De quoi clouer le bec à tous les médisants qui tiennent les volailles, et la poule en particulier, « pour un animal simple et niais » (Bossuet).

poularde-de-bresseDurant les fêtes, dindes, chapons, oies se sont bousculés sur nos tables. Alors, pourquoi ne pas goûter une poularde. Ce n’est pas, comme on pourrait le croire, une mère poule ayant pris du poids, mais une petite poulette qui n’a pas connu les assauts du coq et qui n’est pas encore en âge de pondre. Elle est engraissée suivant une méthode voisine de celle pratiquée pour son frère, le chapon, mais sans subir comme lui la castration. Les anciens l’estimaient parfaite entre sept et  huit mois. On en trouve aujourd’hui, tuées à 5 ou 6 mois, mais les meilleures, garanties par l’A.O.C. (appellation d’origine contrôlée) « poularde de Bresse » sont élevées durant 8 mois dans la plus pure tradition d’autrefois. En Bresse, pour avoir droit à une A.O.C., un  coq ou une poulette – qui deviendront respectivement chapon ou  poularde – connaissent le même processus d’engraissement. C’est la qualité de la nourriture ingurgitée pendant une vie très douce, passée en partie au grand air en liberté et en partie en « épinette », c’est-à-dire en cage individuelle, à se nourrir et digérer, qui contribue au moelleux et à la tendreté de sa chair. La poularde de Bresse connaît le fin du fin de ce mode d’élevage, avec une nourriture de premier choix et les soins les plus attentifs, ce qui lui donne une qualité de chair incomparable.
Les poulardes s’apprécient rôties, à la crème, en vessie, demi-deuil. C’est  l’occasion de sortir de grandes bouteilles : Pomerol, Côte-Rôtie, Volnay, Meursault…

Poule de Babel

coq-francais-sur-mondeQuestion existentielle que tout homme ou femme s’est forcément posé un jour : existe-t-il une race de poule qui coquericote plus qu’une autre ? Une sorte de Callas du poulailler ?

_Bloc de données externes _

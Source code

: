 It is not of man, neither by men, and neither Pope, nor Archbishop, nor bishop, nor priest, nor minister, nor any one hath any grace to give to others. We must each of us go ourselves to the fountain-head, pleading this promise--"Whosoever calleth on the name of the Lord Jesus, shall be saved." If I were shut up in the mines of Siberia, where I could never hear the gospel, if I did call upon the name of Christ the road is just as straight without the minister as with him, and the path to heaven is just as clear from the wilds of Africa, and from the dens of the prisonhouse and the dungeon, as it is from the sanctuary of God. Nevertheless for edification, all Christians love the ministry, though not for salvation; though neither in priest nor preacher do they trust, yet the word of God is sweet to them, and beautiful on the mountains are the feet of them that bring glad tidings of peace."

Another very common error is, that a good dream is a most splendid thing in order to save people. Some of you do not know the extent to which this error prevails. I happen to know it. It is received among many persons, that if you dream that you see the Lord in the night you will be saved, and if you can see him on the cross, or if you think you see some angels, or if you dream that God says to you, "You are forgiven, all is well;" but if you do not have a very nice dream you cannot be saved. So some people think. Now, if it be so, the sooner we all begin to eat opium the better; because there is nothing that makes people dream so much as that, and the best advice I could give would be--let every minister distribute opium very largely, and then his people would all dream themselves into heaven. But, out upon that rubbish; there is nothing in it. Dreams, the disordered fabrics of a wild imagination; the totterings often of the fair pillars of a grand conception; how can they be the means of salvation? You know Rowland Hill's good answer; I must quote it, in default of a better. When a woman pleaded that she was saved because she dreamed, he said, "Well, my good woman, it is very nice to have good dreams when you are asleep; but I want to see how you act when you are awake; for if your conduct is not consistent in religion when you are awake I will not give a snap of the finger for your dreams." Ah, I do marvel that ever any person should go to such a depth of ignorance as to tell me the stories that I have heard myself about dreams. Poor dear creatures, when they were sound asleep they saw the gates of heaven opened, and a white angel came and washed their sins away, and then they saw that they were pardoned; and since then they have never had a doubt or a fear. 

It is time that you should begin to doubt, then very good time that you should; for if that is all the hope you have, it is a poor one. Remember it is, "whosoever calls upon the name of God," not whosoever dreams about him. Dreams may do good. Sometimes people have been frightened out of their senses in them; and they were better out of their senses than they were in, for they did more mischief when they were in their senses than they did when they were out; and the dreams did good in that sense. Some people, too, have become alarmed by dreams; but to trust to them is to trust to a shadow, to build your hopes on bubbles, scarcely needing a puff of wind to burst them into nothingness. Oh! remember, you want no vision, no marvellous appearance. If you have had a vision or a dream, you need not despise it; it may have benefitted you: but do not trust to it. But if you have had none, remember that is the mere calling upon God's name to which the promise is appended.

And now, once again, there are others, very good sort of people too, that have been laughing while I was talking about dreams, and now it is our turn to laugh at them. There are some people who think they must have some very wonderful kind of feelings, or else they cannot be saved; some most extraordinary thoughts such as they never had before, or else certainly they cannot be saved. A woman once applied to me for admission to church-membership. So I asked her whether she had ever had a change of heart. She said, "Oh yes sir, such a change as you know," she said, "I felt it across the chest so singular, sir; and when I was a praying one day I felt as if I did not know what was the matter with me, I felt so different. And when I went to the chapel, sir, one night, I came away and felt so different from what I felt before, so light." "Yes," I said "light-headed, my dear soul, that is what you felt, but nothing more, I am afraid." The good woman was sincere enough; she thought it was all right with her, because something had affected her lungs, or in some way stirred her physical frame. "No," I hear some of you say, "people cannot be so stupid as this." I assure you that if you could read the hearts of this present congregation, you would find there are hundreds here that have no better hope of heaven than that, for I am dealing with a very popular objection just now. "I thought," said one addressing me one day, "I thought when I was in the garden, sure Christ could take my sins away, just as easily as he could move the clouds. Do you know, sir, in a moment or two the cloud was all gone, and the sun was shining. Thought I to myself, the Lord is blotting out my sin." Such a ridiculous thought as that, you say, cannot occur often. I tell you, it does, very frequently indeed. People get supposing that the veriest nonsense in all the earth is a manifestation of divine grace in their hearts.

Non, répondent en chœur les aviculteurs. Elles chantent toutes pareil. Sauf  peut-être, les poules sauvages, réputées pour leur sobriété. Ces taiseuses savent qu’il vaut mieux ne pas trop se faire remarquer des renards.
En fait, la poule chante quand elle a fait un oeuf. Mais comme certaines races pondent plus que d’autres, certaines poules chantent donc davantage, comme disait Monsieur de la Palice.

Mais au fait, que chantent-elles ?

Là, plus personne n’est d’accord. Pour les Allemands. La poule fait “ kikiriki. » Pour les Français, elle fait “cot-cot-codec” et le coq “Cocorico”. « Pas du tout, assurent les Espagnols : le coq fait “quiquiriqui!”. Cela fait bien rire les Anglais qui savent eux  que le coq fait “cock-a-doodle-do !” Bref, c’est la tour de Babel ou, comme on dirait : un drôle de  « coq-tel ».

Je comprends pourquoi la construction européenne prend tant de temps.